Pre-mRNA splicing is a complex mechanism that relies on the correct identification of protein-coding sequences (exons), on the transcribed RNA, from the more abundant, non-coding sequences (introns). This identification requires not only the presence of the ‘core’ splicing recognition features such as the 5′- and 3′-splice sites, branch-point sequences, and polypyrimidine tracts but is also modulated by additional cis-acting elements (1). These elements are localized either within the coding sequence or close to introns and may enhance or antagonize RNA processing. (24). Alternative pre-mRNA splicing, a pervasive feature in mammalian genomes, generates multiple transcripts from a single pre-mRNA and is a fundamental mechanism for the regulation of gene expression and the generation of proteome diversity. From an evolutionary point of view, alternative splicing is associated with a large increase in the frequency of recent creation and/or loss of exons, and it has the potential ability to generate minor, species-specific alternative spliced exons (5). In the case of the generation of new alternative spliced forms the new exon has been viewed as an internal paralog to its own gene in which a new function can potentially evolve without disrupting the original function of the gene. In humans one possible mechanism to generate new exons is the inclusion of parts of Alu sequences into mature mRNAs.
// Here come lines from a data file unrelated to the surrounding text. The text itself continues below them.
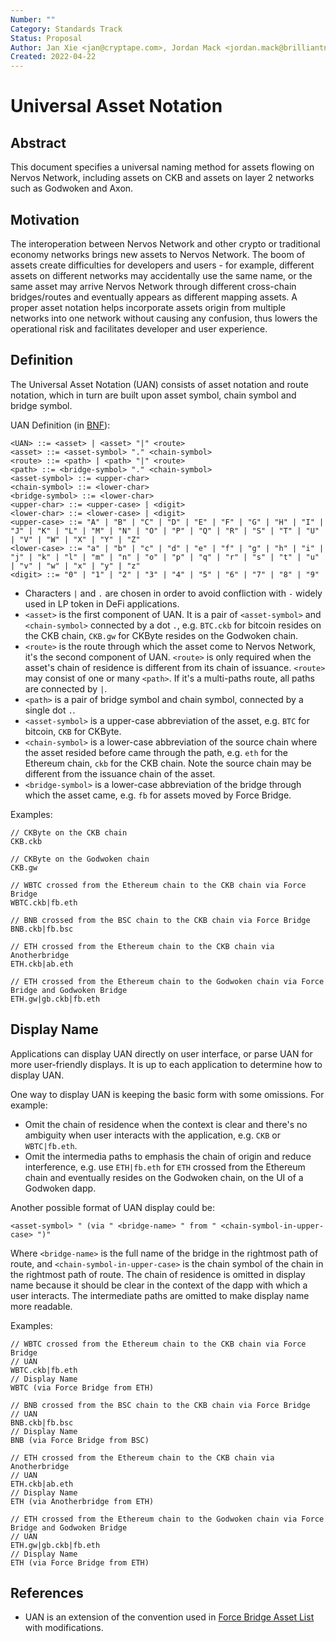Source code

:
 ```yaml
---
Number: ""
Category: Standards Track
Status: Proposal
Author: Jan Xie <jan@cryptape.com>, Jordan Mack <jordan.mack@brilliantnotion.com>, Wenchao Hu <zjuhwc@gmail.com>
Created: 2022-04-22
---
```


# Universal Asset Notation

## Abstract

This document specifies a universal naming method for assets flowing on Nervos Network, including assets on CKB and assets on layer 2 networks such as Godwoken and Axon.

## Motivation

The interoperation between Nervos Network and other crypto or traditional economy networks brings new assets to Nervos Network. The boom of assets create difficulties for developers and users - for example, different assets on different networks may accidentally use the same name, or the same asset may arrive Nervos Network through different cross-chain bridges/routes and eventually appears as different mapping assets. A proper asset notation helps incorporate assets origin from multiple networks into one network without causing any confusion, thus lowers the operational risk and facilitates developer and user experience.

## Definition

The Universal Asset Notation (UAN) consists of asset notation and route notation, which in turn are built upon asset symbol, chain symbol and bridge symbol.

UAN Definition (in [BNF](https://en.wikipedia.org/wiki/Backus%E2%80%93Naur_form)):

```
<UAN> ::= <asset> | <asset> "|" <route>
<asset> ::= <asset-symbol> "." <chain-symbol>
<route> ::= <path> | <path> "|" <route>
<path> ::= <bridge-symbol> "." <chain-symbol>
<asset-symbol> ::= <upper-char>
<chain-symbol> ::= <lower-char>
<bridge-symbol> ::= <lower-char>
<upper-char> ::= <upper-case> | <digit>
<lower-char> ::= <lower-case> | <digit>
<upper-case> ::= "A" | "B" | "C" | "D" | "E" | "F" | "G" | "H" | "I" | "J" | "K" | "L" | "M" | "N" | "O" | "P" | "Q" | "R" | "S" | "T" | "U" | "V" | "W" | "X" | "Y" | "Z"
<lower-case> ::= "a" | "b" | "c" | "d" | "e" | "f" | "g" | "h" | "i" | "j" | "k" | "l" | "m" | "n" | "o" | "p" | "q" | "r" | "s" | "t" | "u" | "v" | "w" | "x" | "y" | "z"
<digit> ::= "0" | "1" | "2" | "3" | "4" | "5" | "6" | "7" | "8" | "9"
```

- Characters `|` and `.` are chosen in order to avoid confliction with `-` widely used in LP token in DeFi applications.
- `<asset>` is the first component of UAN. It is a pair of `<asset-symbol>` and `<chain-symbol>` connected by a dot `.`, e.g. `BTC.ckb` for bitcoin resides on the CKB chain, `CKB.gw` for CKByte resides on the Godwoken chain.
- `<route>` is the route through which the asset come to Nervos Network, it's the second component of UAN. `<route>` is only required when the asset's chain of residence is different from its chain of issuance. `<route>` may consist of one or many `<path>`. If it's a multi-paths route, all paths are connected by `|`.
- `<path>` is a pair of bridge symbol and chain symbol, connected by a single dot `.`.
- `<asset-symbol>` is a upper-case abbreviation of the asset, e.g. `BTC` for bitcoin, `CKB` for CKByte.
- `<chain-symbol>` is a lower-case abbreviation of the source chain where the asset resided before came through the path, e.g. `eth` for the Ethereum chain, `ckb` for the CKB chain. Note the source chain may be different from the issuance chain of the asset.
- `<bridge-symbol>` is a lower-case abbreviation of the bridge through which the asset came, e.g. `fb` for assets moved by Force Bridge.

Examples:

```
// CKByte on the CKB chain
CKB.ckb

// CKByte on the Godwoken chain
CKB.gw

// WBTC crossed from the Ethereum chain to the CKB chain via Force Bridge
WBTC.ckb|fb.eth

// BNB crossed from the BSC chain to the CKB chain via Force Bridge
BNB.ckb|fb.bsc

// ETH crossed from the Ethereum chain to the CKB chain via Anotherbridge
ETH.ckb|ab.eth

// ETH crossed from the Ethereum chain to the Godwoken chain via Force Bridge and Godwoken Bridge
ETH.gw|gb.ckb|fb.eth
```

## Display Name

Applications can display UAN directly on user interface, or parse UAN for more user-friendly displays. It is up to each application to determine how to display UAN.

One way to display UAN is keeping the basic form with some omissions. For example:

- Omit the chain of residence when the context is clear and there's no ambiguity when user interacts with the application, e.g. `CKB` or `WBTC|fb.eth`.
- Omit the intermedia paths to emphasis the chain of origin and reduce interference, e.g. use `ETH|fb.eth` for `ETH` crossed from the Ethereum chain and eventually resides on the Godwoken chain, on the UI of a Godwoken dapp.

Another possible format of UAN display could be:

```
<asset-symbol> " (via " <bridge-name> " from " <chain-symbol-in-upper-case> ")"
```

Where `<bridge-name>` is the full name of the bridge in the rightmost path of route, and `<chain-symbol-in-upper-case>` is the chain symbol of the chain in the rightmost path of route. The chain of residence is omitted in display name because it should be clear in the context of the dapp with which a user interacts. The intermediate paths are omitted to make display name more readable.

Examples:

```
// WBTC crossed from the Ethereum chain to the CKB chain via Force Bridge
// UAN
WBTC.ckb|fb.eth
// Display Name
WBTC (via Force Bridge from ETH)

// BNB crossed from the BSC chain to the CKB chain via Force Bridge
// UAN
BNB.ckb|fb.bsc
// Display Name
BNB (via Force Bridge from BSC)

// ETH crossed from the Ethereum chain to the CKB chain via Anotherbridge
// UAN
ETH.ckb|ab.eth
// Display Name
ETH (via Anotherbridge from ETH)

// ETH crossed from the Ethereum chain to the Godwoken chain via Force Bridge and Godwoken Bridge
// UAN
ETH.gw|gb.ckb|fb.eth
// Display Name
ETH (via Force Bridge from ETH)
```

## References

- UAN is an extension of the convention used in [Force Bridge Asset List](https://github.com/nervosnetwork/force-bridge/blob/e2f21091f768d8e345fee080a2906262e354bd1d/configs/all-bridged-tokens.json) with modifications.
These mobile elements can provide preformed splice sites that can be tested during the evolution (6,7) and in fact internal exons that contain an Alu sequence are predominantly, if not exclusively, alternatively spliced (8). On the other hand the mechanism that leads to a reduced splicing efficiency in constitutively included exons and the significance of the exon loss is less clear.

Exonic splicing regulatory elements contribute significantly to constitutive and alternative splicing regulation (1,2,9). These are highly degenerated RNA sequences that interact with several classes of positive and negative splicing trans-acting regulatory factors. Exonic splicing regulatory elements overlap with the amino acid code and are found in both pre-mRNAs that are constitutively (10,11) and alternatively spliced (1,12). Their importance in pre-mRNA splicing is relevant in fields as diverse as clinical genetics and molecular evolution. In fact, extensive evidence indicates that exonic point mutations may affect pre-mRNA splicing in several human disease genes (2,4,1323). In particular, synonymous sites represent an interesting feature of exonic splicing regulatory elements because they may affect the splicing efficiency without theoretically changing the protein sequence. In several cases they may have pathological consequences (2,4,24). To identify the ‘splicing code’ hidden in exonic sequence and thus to predict the splicing phenotype of exonic mutations in human genes, several in silico programs have been developed (3,9,25,26), but few studies have systematically evaluated their reliability in clinical genetics. On the other hand, exonic splicing enhancers are widely distributed among metazoans from flies to humans (1), they have been reported also in yeast (27) and suggested to play a role in species-specific alternative splicing regulation (5). However, the effect of evolutionary related exonic nucleotide substitutions on the splicing efficiency and on the generation of new alternative splicing events is largely unexplored.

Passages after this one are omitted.